We had been referring to the generalized "left-child/right-sibling" representation of trees as "threaded", but this clashes with existing use. For now let's refer to the 2-dimensional trees simply as "left-child/right-sibling" trees. Once we make the observation that a right-sibling for the root converts the tree to an ordered forest we can refer to these as "ordered (headed) forests". (With the exception of the references to "threaded form", this is consistent with what you have written so far.)

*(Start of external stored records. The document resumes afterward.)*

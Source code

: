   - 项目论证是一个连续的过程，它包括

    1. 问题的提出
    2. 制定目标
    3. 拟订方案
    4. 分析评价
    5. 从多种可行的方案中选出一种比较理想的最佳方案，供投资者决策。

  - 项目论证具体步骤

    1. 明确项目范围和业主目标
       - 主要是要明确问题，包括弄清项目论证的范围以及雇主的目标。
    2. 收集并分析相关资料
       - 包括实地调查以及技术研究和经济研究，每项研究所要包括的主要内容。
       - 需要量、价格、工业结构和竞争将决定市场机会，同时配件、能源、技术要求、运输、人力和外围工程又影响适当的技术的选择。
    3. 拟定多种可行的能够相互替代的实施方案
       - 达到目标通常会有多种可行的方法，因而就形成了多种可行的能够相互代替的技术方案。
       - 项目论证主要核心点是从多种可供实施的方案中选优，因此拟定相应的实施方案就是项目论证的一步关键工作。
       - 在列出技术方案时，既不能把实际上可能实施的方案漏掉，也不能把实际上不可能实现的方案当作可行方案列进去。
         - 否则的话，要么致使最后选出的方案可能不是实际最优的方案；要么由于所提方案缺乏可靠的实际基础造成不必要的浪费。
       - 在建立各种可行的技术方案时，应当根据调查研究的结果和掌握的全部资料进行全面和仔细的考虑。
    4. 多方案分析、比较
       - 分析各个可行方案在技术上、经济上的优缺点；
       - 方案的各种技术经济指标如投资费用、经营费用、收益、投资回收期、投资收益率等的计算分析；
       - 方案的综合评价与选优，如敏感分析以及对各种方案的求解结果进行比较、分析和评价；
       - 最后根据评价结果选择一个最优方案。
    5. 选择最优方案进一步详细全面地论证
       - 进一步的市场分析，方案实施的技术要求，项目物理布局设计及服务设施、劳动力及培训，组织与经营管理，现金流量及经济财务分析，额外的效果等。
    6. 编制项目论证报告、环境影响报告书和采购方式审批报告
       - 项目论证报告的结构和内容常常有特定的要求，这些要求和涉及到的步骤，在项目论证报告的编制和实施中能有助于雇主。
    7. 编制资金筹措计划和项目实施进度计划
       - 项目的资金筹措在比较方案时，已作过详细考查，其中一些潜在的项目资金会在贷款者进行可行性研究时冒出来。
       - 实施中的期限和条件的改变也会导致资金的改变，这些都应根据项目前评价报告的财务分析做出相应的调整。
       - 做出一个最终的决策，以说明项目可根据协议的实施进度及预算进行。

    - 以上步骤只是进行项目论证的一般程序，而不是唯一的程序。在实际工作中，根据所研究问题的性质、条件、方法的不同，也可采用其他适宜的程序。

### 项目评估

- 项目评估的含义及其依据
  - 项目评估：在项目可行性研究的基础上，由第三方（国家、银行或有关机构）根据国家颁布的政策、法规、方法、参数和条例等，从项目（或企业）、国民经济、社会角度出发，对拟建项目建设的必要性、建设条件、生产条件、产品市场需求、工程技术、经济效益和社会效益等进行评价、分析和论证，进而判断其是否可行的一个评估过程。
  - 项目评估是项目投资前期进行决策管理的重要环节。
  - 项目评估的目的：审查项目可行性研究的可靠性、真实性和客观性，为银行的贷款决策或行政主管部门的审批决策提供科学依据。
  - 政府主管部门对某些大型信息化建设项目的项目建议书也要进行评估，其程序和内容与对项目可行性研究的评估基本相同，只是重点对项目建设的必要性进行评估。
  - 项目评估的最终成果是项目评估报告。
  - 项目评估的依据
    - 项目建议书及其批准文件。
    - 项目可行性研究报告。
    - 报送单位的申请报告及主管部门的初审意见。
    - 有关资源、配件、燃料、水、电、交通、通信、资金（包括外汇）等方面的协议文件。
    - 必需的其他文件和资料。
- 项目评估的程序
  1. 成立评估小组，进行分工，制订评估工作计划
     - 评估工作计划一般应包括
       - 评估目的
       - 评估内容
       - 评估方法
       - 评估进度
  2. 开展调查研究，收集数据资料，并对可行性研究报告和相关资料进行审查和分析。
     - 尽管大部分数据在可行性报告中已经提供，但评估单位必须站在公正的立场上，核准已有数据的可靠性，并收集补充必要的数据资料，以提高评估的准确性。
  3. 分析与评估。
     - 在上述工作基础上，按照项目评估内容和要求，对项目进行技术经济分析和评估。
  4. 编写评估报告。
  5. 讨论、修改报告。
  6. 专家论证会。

The generalization will be "multi-dimensional ordered (headed) forests". In establishing the type of the structure building operation for the general case we have to pick out those forests which can possibly be the set of subtrees of a
point with respect to a given dimension i. These sets contain full d-dimensional trees, but must have a unique minimum with respect to the ordering in the (i-1)-dimension. (Which is to say the initial point in the forest must be a (i-1)-dimensional root---it must have no (i-1)-dimensional parent and, hence, no successors in any dimension less than (i-1).) This leads to the notion of (i,d)-forests, d-dimensional forests in which the initial point is an i-dimensional root. These are the structures described in Alex's post, although I suspect we will eventually converge on a more concise way of putting it. (Not to fault the way it is expressed, this is as good as we've got so far.)